Pfizer and Moderna did not return requests for comment.
Berenson, the former New York Times journalist, also hinted that he will be filing a lawsuit related to his suspension from Twitter, writing on his Substack page, “I can’t wait to hear what a jury will make of this.”
Regarding university COVID-19 vaccine mandates, Rickards said: “Basically the entire class, the entering or returning class of 2021, is being told, ‘you can’t go back to school without a vaccine.’ By the way, [these students] are college kids, you know they’re 18, 19, 20 years old. They’re the least vulnerable [to COVID-19] other than children.”
The author, who completed his undergraduate studies in the 1970s, said that those who are older statistically have different risk calculations with respect to COVID-19 vaccination than university students.
“My chance of a severe case of COVID is much higher … Statistically that’s just true, and I’ll take my chance with the vaccine, but 18- and 19-year-olds have no business taking the vaccine because the trade-off is different, your risk of a serious case is very low and [of] side effects—they could be a lifetime—are high,” he said.

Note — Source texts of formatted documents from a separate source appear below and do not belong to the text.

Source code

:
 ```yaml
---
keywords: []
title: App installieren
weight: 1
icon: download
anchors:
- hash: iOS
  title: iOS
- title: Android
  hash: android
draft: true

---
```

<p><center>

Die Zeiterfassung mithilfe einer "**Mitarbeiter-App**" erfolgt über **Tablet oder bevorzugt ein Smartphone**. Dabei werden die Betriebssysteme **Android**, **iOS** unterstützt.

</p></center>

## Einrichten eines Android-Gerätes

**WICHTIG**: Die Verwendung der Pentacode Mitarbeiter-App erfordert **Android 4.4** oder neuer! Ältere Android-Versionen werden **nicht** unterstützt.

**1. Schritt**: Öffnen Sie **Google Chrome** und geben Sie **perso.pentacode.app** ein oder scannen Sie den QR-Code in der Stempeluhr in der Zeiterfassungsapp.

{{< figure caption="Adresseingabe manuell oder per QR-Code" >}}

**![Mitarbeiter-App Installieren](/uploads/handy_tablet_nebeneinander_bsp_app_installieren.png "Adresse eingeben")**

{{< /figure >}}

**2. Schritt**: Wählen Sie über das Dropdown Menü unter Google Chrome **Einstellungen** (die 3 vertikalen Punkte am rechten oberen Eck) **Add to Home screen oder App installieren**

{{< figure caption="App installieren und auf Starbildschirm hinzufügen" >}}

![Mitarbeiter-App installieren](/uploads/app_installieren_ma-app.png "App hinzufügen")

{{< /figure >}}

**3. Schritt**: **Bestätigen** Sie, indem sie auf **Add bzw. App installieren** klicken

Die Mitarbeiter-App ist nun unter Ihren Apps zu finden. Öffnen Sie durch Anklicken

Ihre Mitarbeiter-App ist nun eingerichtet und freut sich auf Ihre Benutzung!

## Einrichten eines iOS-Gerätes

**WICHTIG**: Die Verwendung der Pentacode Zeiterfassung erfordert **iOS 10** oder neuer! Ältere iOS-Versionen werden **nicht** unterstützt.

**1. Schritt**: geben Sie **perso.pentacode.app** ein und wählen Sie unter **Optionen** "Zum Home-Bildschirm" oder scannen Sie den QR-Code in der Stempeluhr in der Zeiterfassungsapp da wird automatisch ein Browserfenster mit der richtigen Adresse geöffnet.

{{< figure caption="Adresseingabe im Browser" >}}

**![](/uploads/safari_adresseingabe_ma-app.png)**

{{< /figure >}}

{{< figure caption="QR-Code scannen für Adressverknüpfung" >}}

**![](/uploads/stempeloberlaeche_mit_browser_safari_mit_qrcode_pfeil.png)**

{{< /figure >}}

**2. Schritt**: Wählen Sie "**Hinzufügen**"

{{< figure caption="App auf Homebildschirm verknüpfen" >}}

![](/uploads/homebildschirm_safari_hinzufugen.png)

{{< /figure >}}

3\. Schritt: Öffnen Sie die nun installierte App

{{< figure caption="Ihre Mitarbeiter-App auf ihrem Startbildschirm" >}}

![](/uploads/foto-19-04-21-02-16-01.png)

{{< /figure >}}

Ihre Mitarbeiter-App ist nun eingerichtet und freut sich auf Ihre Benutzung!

Rickards predicted that there will likely be more cases similar to the lawsuit brought by Indiana University students in the near future, with “inconsistent decisions” in various courts and “one or more landmark rulings over the course of the next year.”
‘Live Free or Die’
Rickards noted that, in addition to vaccine mandates, “mask mandates are back in a lot of places” in the United States, and are impacting interstate travel.“I live in Portsmouth, New Hampshire, and our motto here is ‘Live Free or Die,’” Rickards said, referencing the state’s motto, which was originally written by John Stark, a Continental Army general during the American Revolution. “And I’ll give the [New Hampshire] governor [Chris Sununu] a lot of credit. So far we’re standing up for that … right now there’s no mask mandate, there’s no vaccination requirement for indoor dining.”

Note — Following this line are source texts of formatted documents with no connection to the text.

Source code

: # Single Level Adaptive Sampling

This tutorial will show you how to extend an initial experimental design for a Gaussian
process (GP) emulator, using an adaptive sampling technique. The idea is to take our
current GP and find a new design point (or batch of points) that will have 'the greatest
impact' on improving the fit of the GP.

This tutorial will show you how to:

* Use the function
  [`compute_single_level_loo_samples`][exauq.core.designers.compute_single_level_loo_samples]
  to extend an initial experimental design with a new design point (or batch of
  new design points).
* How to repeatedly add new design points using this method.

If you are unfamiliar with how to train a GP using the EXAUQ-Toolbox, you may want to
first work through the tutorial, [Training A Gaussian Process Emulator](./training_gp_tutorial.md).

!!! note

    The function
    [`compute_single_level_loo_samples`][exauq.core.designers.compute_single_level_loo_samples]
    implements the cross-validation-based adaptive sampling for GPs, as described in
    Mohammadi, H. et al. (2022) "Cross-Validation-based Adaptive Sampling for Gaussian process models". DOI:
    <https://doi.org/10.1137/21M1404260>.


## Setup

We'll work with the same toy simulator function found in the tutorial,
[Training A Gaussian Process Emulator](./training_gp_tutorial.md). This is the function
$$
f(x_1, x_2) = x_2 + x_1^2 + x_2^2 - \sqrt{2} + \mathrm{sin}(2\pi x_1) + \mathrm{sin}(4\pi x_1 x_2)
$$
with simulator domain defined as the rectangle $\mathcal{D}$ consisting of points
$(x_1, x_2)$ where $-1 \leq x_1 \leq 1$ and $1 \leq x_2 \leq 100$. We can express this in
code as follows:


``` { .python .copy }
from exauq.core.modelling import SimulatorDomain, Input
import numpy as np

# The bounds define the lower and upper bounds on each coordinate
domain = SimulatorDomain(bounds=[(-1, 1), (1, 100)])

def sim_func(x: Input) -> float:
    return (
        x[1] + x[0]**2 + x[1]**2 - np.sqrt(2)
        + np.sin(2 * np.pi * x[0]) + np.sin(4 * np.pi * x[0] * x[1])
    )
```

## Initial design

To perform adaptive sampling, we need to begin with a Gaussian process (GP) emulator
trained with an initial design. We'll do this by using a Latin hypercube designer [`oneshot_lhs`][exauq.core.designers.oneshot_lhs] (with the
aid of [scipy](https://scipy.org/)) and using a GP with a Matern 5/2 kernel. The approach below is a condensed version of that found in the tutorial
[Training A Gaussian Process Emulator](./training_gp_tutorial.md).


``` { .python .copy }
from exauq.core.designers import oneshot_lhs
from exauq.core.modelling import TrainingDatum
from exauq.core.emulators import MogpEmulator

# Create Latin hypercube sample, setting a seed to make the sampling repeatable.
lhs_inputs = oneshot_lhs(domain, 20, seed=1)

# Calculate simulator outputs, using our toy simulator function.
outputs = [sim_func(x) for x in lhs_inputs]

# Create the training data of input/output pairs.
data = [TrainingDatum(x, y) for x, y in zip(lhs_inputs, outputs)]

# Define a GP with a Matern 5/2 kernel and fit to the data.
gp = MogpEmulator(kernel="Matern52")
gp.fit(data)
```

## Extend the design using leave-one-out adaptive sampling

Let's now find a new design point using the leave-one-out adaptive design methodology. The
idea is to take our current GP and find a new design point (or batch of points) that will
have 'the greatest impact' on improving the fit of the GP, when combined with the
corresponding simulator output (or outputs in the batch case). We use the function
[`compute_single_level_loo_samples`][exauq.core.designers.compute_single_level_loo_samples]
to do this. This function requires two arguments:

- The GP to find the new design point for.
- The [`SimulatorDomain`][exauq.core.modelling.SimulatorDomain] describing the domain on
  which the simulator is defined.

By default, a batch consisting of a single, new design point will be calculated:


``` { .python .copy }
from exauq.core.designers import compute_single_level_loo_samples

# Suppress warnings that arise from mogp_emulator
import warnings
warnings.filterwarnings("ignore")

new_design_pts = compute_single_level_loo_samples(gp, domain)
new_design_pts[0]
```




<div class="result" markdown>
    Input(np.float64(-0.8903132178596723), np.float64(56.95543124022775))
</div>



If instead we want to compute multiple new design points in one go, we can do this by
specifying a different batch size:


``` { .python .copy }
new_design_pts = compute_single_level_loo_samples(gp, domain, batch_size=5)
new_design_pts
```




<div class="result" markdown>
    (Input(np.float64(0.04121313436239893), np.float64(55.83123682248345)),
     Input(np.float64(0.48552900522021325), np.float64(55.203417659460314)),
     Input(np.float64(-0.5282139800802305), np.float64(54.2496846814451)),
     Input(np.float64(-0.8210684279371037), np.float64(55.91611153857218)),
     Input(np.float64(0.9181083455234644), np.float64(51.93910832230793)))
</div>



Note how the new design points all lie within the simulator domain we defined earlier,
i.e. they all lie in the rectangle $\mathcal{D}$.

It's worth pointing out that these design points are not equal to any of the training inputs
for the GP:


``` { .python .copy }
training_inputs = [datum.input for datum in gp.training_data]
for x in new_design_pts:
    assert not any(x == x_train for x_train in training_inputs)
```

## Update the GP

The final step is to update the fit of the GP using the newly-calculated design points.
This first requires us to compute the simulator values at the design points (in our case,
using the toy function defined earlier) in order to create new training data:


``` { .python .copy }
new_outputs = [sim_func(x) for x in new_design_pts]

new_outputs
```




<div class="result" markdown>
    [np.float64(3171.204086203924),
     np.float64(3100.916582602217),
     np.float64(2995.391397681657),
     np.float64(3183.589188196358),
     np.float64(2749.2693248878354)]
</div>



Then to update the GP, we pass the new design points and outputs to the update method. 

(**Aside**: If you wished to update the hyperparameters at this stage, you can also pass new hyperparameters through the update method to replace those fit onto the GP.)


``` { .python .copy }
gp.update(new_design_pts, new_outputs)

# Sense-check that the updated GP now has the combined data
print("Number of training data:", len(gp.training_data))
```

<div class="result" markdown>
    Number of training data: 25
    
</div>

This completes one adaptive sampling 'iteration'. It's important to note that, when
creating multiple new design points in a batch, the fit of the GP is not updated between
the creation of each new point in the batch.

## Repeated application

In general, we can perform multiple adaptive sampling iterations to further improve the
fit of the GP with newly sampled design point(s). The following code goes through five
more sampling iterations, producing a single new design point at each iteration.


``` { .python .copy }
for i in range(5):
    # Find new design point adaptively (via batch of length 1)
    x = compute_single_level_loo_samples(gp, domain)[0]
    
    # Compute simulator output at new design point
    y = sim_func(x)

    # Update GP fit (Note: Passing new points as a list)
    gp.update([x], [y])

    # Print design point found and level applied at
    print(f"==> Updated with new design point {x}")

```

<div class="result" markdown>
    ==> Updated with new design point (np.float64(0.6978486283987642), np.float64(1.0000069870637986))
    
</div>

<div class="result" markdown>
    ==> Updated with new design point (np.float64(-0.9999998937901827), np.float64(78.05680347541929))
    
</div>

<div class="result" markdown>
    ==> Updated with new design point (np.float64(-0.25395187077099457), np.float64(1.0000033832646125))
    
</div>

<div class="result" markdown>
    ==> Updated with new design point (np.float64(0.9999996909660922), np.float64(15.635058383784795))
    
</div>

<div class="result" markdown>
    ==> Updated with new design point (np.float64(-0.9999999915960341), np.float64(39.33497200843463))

In other parts of the country, however, mask mandates are in effect. Rickards described a recent mask-related standoff that he experienced in Los Angeles: After landing at Los Angeles International Airport, Rickards rented a car to drive to his hotel, and pulled up to an airport parking lot checkpoint, staffed by an attendant who would open a gate to let Rickards drive the rental car out of the parking lot.
“I pull up to the booth, I’m not wearing a mask, and the guy says, ‘Put a mask on.’ I said, ‘I’m in a car by myself. Why do I need a mask?’” Rickards recounted. “And he said, ‘If you don’t put the mask on, I’m not opening the gate.’ And he was 10 feet away. He had a mask on.”
Rickards was carrying a mask in his pocket, and put it on to comply with the attendant’s demand.
“He opened the gate, and I ripped it off before I drove through to let him know what I thought of it,” Rickards said.
He stated that varying and inconsistent pandemic-related rules across the United States discourage travel and create an “enormous” economic headwind.
“There are all kinds of constitutional and curtailment-of-liberty-and-freedom-of-choice issues all around this,” Rickards said, referring to pandemic-related mandates. “But if you just want to convert it to dollars and cents, this hurts business, travel, leisure, resorts, restaurants, cruise ships, airlines, hotels, you name it. It’s hurting all of it.”